At 4:20 on October 24, the Bernie Sanders campaign released his policy roadmap to marijuana legalization.
He Would Reclassify Marijuana In His First 100 Days
Not only is his campaign dreaming big, it’s dreaming fast—Sanders promises to have marijuana legalized within his first 100 days in office, if elected. This includes the reclassification of marijuana away from Schedule I as well as filling his cabinet with staff “who will all work to aggressively end the drug war.”
His administration would review “all marijuana convictions” and determine which can be expunged on a case-by-case basis, for convictions on both the state and federal level. Federal funds would be diverted to local governments to help with the relevant convictions. If any case stagnates for two years, the Sanders administration themselves would provide an “administrative remedy.”
It’s Going To Cost Around $50 Billion
Sanders’ big plans are going to take big money. His plan is to divert $50 billion in legal marijuana tax revenue towards grants and community development. The largest cut, about $20 million, will go to the Minority Business Development Agency to aid cannabis entrepreneurs who come from disadvantaged racial backgrounds.
Another $10 billion will go towards aiding businesses whose owners reside in parts of the nation disproportionately damaged by the drug war.
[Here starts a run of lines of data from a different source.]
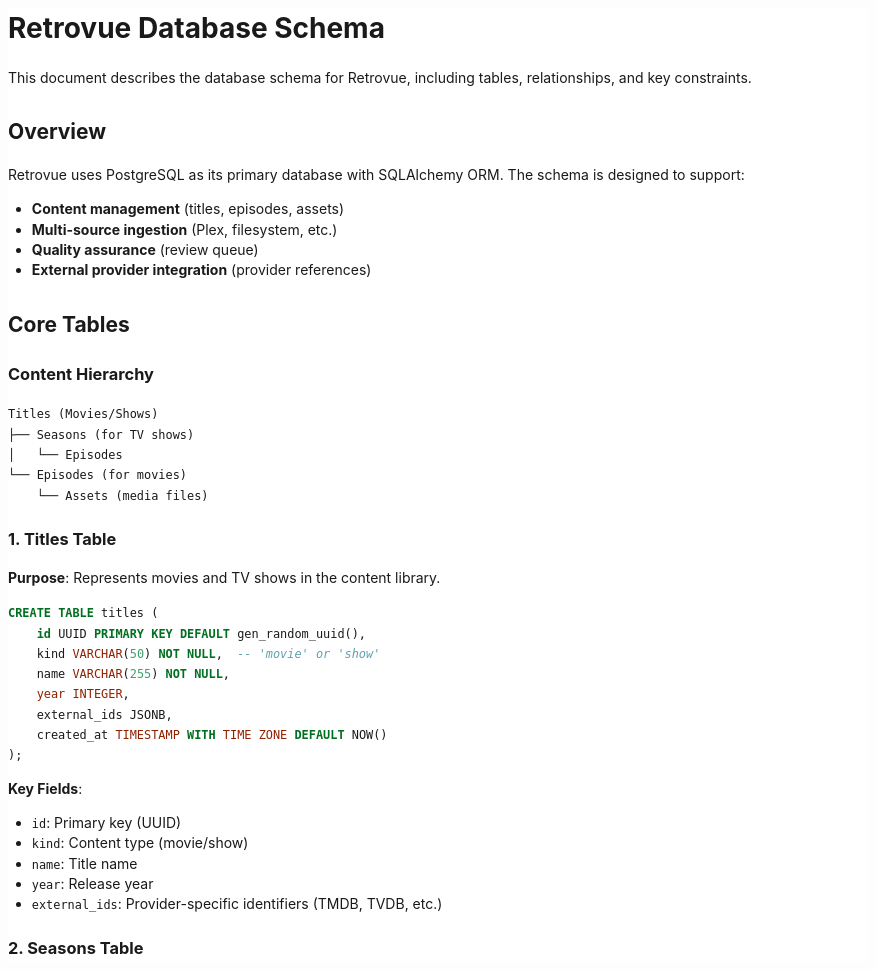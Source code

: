 # Retrovue Database Schema

This document describes the database schema for Retrovue, including tables, relationships, and key constraints.

## Overview

Retrovue uses PostgreSQL as its primary database with SQLAlchemy ORM. The schema is designed to support:

- **Content management** (titles, episodes, assets)
- **Multi-source ingestion** (Plex, filesystem, etc.)
- **Quality assurance** (review queue)
- **External provider integration** (provider references)

## Core Tables

### Content Hierarchy

```
Titles (Movies/Shows)
├── Seasons (for TV shows)
│   └── Episodes
└── Episodes (for movies)
    └── Assets (media files)
```

### 1. Titles Table

**Purpose**: Represents movies and TV shows in the content library.

```sql
CREATE TABLE titles (
    id UUID PRIMARY KEY DEFAULT gen_random_uuid(),
    kind VARCHAR(50) NOT NULL,  -- 'movie' or 'show'
    name VARCHAR(255) NOT NULL,
    year INTEGER,
    external_ids JSONB,
    created_at TIMESTAMP WITH TIME ZONE DEFAULT NOW()
);
```

**Key Fields**:

- `id`: Primary key (UUID)
- `kind`: Content type (movie/show)
- `name`: Title name
- `year`: Release year
- `external_ids`: Provider-specific identifiers (TMDB, TVDB, etc.)

### 2. Seasons Table
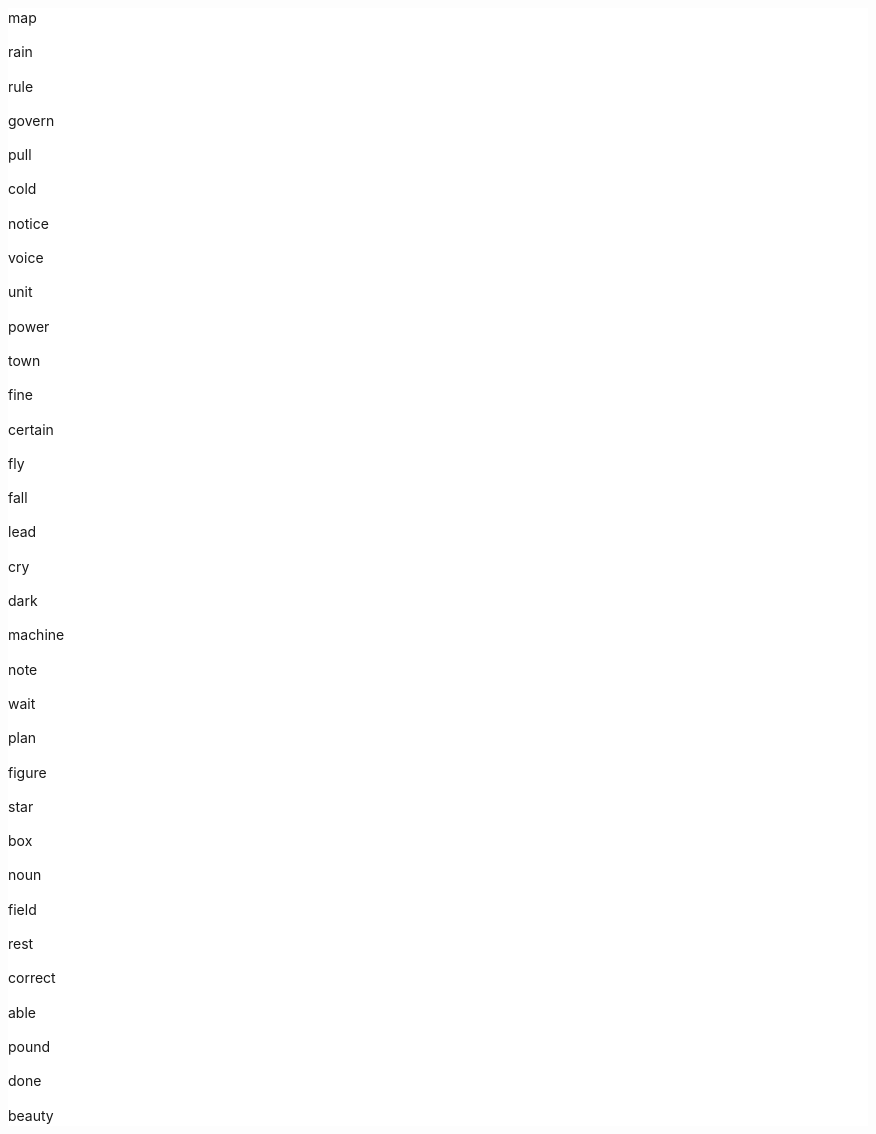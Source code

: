 map

rain

rule

govern

pull

cold

notice

voice

unit

power

town

fine

certain

fly

fall

lead

cry

dark

machine

note

wait

plan

figure

star

box

noun

field

rest

correct

able

pound

done

beauty
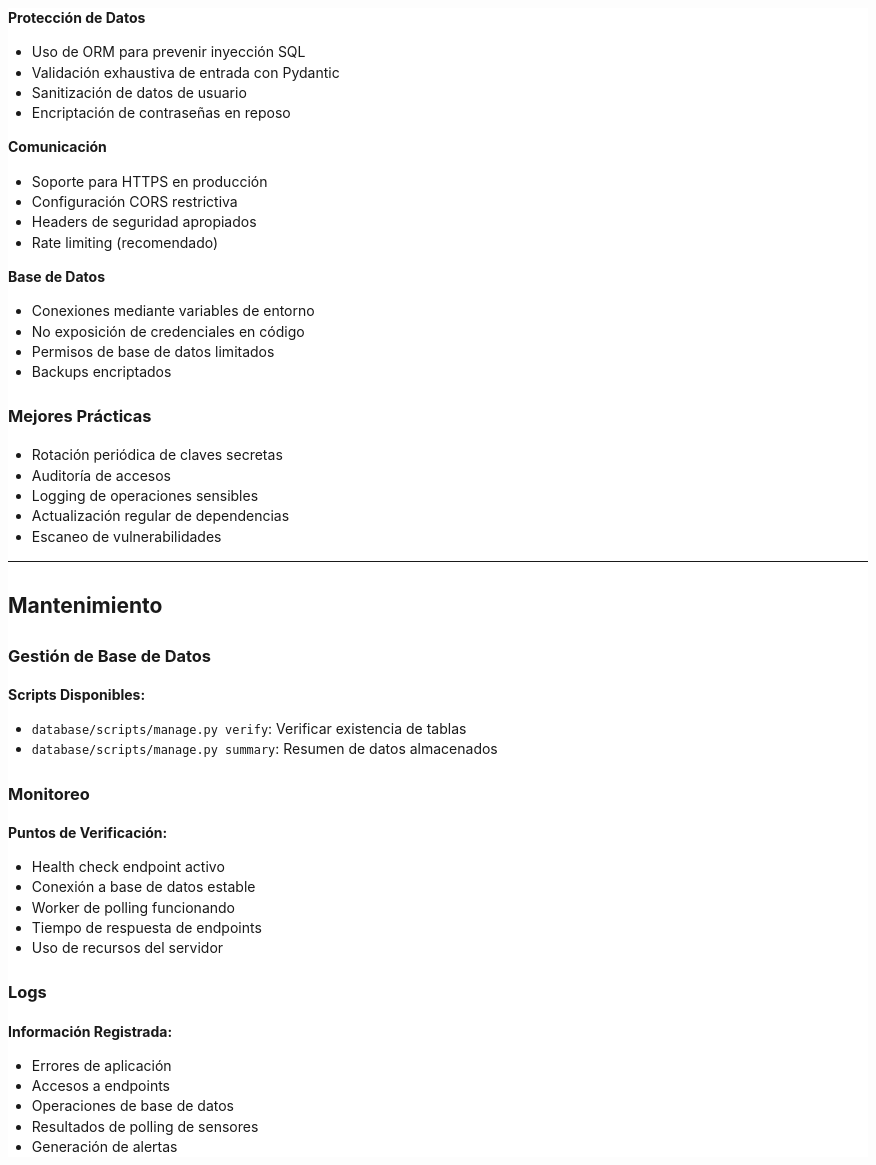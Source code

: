 **Protección de Datos**
- Uso de ORM para prevenir inyección SQL
- Validación exhaustiva de entrada con Pydantic
- Sanitización de datos de usuario
- Encriptación de contraseñas en reposo

**Comunicación**
- Soporte para HTTPS en producción
- Configuración CORS restrictiva
- Headers de seguridad apropiados
- Rate limiting (recomendado)

**Base de Datos**
- Conexiones mediante variables de entorno
- No exposición de credenciales en código
- Permisos de base de datos limitados
- Backups encriptados

### Mejores Prácticas

- Rotación periódica de claves secretas
- Auditoría de accesos
- Logging de operaciones sensibles
- Actualización regular de dependencias
- Escaneo de vulnerabilidades

---

## Mantenimiento

### Gestión de Base de Datos

**Scripts Disponibles:**
- `database/scripts/manage.py verify`: Verificar existencia de tablas
- `database/scripts/manage.py summary`: Resumen de datos almacenados

### Monitoreo

**Puntos de Verificación:**
- Health check endpoint activo
- Conexión a base de datos estable
- Worker de polling funcionando
- Tiempo de respuesta de endpoints
- Uso de recursos del servidor

### Logs

**Información Registrada:**
- Errores de aplicación
- Accesos a endpoints
- Operaciones de base de datos
- Resultados de polling de sensores
- Generación de alertas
About $10 billion more will be doled out as grants to former marijuana offenders or drug war-damaged areas so they can start “urban and rural” marijuana farming operations. The last $10 billion will be provided to a “targeted economic and community development fund” that aims to assist areas heavily affected by the opioid crisis.
Taking On Big Tobacco
His campaign also pledges to take aim at the Big Tobacco capitalists that have been positioning themselves to swoop in once marijuana is legalized. Altria, the tobacco giant behind Marlboro, has already made billion-dollar investments in the largest existing marijuana company.
Sanders’ administration would stop “tobacco/cigarette corporations from participating in the marijuana industry.”
Some tobacco companies are already involved in the marijuana industry, such as the aforementioned corporation Atria, and the Sanders campaign hasn’t commented on if and how it will push those influences out of the industry.
There also isn’t word on whether alcohol companies would be allowed to participate in the marijuana industry either, which is a concern considering Molson Coors and Constellation Brands have already invested in marijuana, as USA Today noted.